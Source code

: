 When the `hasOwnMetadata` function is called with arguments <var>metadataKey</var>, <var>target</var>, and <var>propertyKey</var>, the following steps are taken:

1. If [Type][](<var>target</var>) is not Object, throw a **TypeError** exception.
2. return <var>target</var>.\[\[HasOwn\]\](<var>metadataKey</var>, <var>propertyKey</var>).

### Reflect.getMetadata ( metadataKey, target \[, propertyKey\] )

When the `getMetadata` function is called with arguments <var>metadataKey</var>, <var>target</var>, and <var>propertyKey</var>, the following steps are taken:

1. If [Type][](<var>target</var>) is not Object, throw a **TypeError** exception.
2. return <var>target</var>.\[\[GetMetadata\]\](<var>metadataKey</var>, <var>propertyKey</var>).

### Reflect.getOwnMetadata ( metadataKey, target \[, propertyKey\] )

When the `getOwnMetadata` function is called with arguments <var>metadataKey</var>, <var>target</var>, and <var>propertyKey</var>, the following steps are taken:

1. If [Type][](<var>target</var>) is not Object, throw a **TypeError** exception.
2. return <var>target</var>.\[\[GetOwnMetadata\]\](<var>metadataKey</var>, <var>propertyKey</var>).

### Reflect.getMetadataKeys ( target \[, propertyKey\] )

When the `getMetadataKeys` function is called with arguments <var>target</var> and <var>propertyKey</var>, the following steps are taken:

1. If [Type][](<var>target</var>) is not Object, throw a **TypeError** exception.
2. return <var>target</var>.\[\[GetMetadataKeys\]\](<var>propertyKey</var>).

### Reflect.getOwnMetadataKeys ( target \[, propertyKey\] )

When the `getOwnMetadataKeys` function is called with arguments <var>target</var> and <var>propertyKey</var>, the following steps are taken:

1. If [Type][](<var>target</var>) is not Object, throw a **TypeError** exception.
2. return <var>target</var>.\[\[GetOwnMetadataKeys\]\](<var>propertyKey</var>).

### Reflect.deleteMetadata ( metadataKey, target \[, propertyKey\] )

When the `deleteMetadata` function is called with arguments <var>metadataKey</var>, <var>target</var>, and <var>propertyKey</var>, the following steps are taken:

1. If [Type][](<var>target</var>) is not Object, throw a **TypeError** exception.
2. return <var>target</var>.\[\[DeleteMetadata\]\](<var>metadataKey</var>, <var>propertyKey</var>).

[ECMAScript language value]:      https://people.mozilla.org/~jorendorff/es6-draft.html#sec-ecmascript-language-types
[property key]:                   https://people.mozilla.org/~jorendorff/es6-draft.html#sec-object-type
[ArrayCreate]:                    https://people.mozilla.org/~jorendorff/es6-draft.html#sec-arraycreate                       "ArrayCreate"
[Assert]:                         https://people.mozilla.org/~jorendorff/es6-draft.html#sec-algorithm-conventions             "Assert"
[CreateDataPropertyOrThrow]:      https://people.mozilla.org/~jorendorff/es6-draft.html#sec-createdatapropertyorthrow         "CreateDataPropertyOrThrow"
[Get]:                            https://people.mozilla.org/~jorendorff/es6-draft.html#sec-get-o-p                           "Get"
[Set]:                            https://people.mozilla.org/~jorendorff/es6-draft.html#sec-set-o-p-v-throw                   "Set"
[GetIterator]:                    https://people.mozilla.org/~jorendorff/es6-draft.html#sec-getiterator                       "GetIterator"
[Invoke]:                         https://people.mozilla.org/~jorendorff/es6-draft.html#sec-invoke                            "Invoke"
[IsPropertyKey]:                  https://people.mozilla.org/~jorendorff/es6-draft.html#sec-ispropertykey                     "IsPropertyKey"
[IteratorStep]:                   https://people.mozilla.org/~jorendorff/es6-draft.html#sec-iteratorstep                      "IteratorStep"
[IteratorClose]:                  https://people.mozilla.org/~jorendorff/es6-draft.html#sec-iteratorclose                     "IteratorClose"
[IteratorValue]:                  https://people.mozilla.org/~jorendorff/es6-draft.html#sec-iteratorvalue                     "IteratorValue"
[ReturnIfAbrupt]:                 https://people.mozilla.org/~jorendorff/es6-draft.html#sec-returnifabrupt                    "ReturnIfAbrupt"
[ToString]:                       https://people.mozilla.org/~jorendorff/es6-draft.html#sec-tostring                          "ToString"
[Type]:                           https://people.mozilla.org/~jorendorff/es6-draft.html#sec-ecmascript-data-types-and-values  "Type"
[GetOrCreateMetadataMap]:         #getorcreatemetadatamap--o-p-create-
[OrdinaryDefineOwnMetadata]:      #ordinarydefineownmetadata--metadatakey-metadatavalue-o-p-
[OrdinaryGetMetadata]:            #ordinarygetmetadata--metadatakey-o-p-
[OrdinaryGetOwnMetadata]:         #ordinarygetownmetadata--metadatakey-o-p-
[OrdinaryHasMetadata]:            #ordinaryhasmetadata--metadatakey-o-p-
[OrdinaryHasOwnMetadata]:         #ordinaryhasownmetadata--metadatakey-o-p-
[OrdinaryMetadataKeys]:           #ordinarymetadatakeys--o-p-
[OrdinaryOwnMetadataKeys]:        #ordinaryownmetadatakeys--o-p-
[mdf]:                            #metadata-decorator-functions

————————

AIM OF THE TASK
Retype all of the records so that every line matches the original exactly.

RESULT OF THE TASK
Source code

: When the `hasOwnMetadata` function is called with arguments <var>metadataKey</var>, <var>target</var>, and <var>propertyKey</var>, the following steps are taken:

1. If [Type][](<var>target</var>) is not Object, throw a **TypeError** exception.
2. return <var>target</var>.\[\[HasOwn\]\](<var>metadataKey</var>, <var>propertyKey</var>).

### Reflect.getMetadata ( metadataKey, target \[, propertyKey\] )

When the `getMetadata` function is called with arguments <var>metadataKey</var>, <var>target</var>, and <var>propertyKey</var>, the following steps are taken:

1. If [Type][](<var>target</var>) is not Object, throw a **TypeError** exception.
2. return <var>target</var>.\[\[GetMetadata\]\](<var>metadataKey</var>, <var>propertyKey</var>).

### Reflect.getOwnMetadata ( metadataKey, target \[, propertyKey\] )

When the `getOwnMetadata` function is called with arguments <var>metadataKey</var>, <var>target</var>, and <var>propertyKey</var>, the following steps are taken:

1. If [Type][](<var>target</var>) is not Object, throw a **TypeError** exception.
2. return <var>target</var>.\[\[GetOwnMetadata\]\](<var>metadataKey</var>, <var>propertyKey</var>).

### Reflect.getMetadataKeys ( target \[, propertyKey\] )

When the `getMetadataKeys` function is called with arguments <var>target</var> and <var>propertyKey</var>, the following steps are taken:

1. If [Type][](<var>target</var>) is not Object, throw a **TypeError** exception.
2. return <var>target</var>.\[\[GetMetadataKeys\]\](<var>propertyKey</var>).

### Reflect.getOwnMetadataKeys ( target \[, propertyKey\] )

When the `getOwnMetadataKeys` function is called with arguments <var>target</var> and <var>propertyKey</var>, the following steps are taken:

1. If [Type][](<var>target</var>) is not Object, throw a **TypeError** exception.
2. return <var>target</var>.\[\[GetOwnMetadataKeys\]\](<var>propertyKey</var>).

### Reflect.deleteMetadata ( metadataKey, target \[, propertyKey\] )

When the `deleteMetadata` function is called with arguments <var>metadataKey</var>, <var>target</var>, and <var>propertyKey</var>, the following steps are taken:

1. If [Type][](<var>target</var>) is not Object, throw a **TypeError** exception.
2. return <var>target</var>.\[\[DeleteMetadata\]\](<var>metadataKey</var>, <var>propertyKey</var>).

[ECMAScript language value]:      https://people.mozilla.org/~jorendorff/es6-draft.html#sec-ecmascript-language-types
[property key]:                   https://people.mozilla.org/~jorendorff/es6-draft.html#sec-object-type
[ArrayCreate]:                    https://people.mozilla.org/~jorendorff/es6-draft.html#sec-arraycreate                       "ArrayCreate"
[Assert]:                         https://people.mozilla.org/~jorendorff/es6-draft.html#sec-algorithm-conventions             "Assert"
[CreateDataPropertyOrThrow]:      https://people.mozilla.org/~jorendorff/es6-draft.html#sec-createdatapropertyorthrow         "CreateDataPropertyOrThrow"
[Get]:                            https://people.mozilla.org/~jorendorff/es6-draft.html#sec-get-o-p                           "Get"
[Set]:                            https://people.mozilla.org/~jorendorff/es6-draft.html#sec-set-o-p-v-throw                   "Set"
[GetIterator]:                    https://people.mozilla.org/~jorendorff/es6-draft.html#sec-getiterator                       "GetIterator"
[Invoke]:                         https://people.mozilla.org/~jorendorff/es6-draft.html#sec-invoke                            "Invoke"
[IsPropertyKey]:                  https://people.mozilla.org/~jorendorff/es6-draft.html#sec-ispropertykey                     "IsPropertyKey"
[IteratorStep]:                   https://people.mozilla.org/~jorendorff/es6-draft.html#sec-iteratorstep                      "IteratorStep"
[IteratorClose]:                  https://people.mozilla.org/~jorendorff/es6-draft.html#sec-iteratorclose                     "IteratorClose"
[IteratorValue]:                  https://people.mozilla.org/~jorendorff/es6-draft.html#sec-iteratorvalue                     "IteratorValue"
[ReturnIfAbrupt]:                 https://people.mozilla.org/~jorendorff/es6-draft.html#sec-returnifabrupt                    "ReturnIfAbrupt"
[ToString]:                       https://people.mozilla.org/~jorendorff/es6-draft.html#sec-tostring                          "ToString"
[Type]:                           https://people.mozilla.org/~jorendorff/es6-draft.html#sec-ecmascript-data-types-and-values  "Type"
[GetOrCreateMetadataMap]:         #getorcreatemetadatamap--o-p-create-
[OrdinaryDefineOwnMetadata]:      #ordinarydefineownmetadata--metadatakey-metadatavalue-o-p-
[OrdinaryGetMetadata]:            #ordinarygetmetadata--metadatakey-o-p-
[OrdinaryGetOwnMetadata]:         #ordinarygetownmetadata--metadatakey-o-p-
[OrdinaryHasMetadata]:            #ordinaryhasmetadata--metadatakey-o-p-
[OrdinaryHasOwnMetadata]:         #ordinaryhasownmetadata--metadatakey-o-p-
[OrdinaryMetadataKeys]:           #ordinarymetadatakeys--o-p-
[OrdinaryOwnMetadataKeys]:        #ordinaryownmetadatakeys--o-p-
[mdf]:                            #metadata-decorator-functions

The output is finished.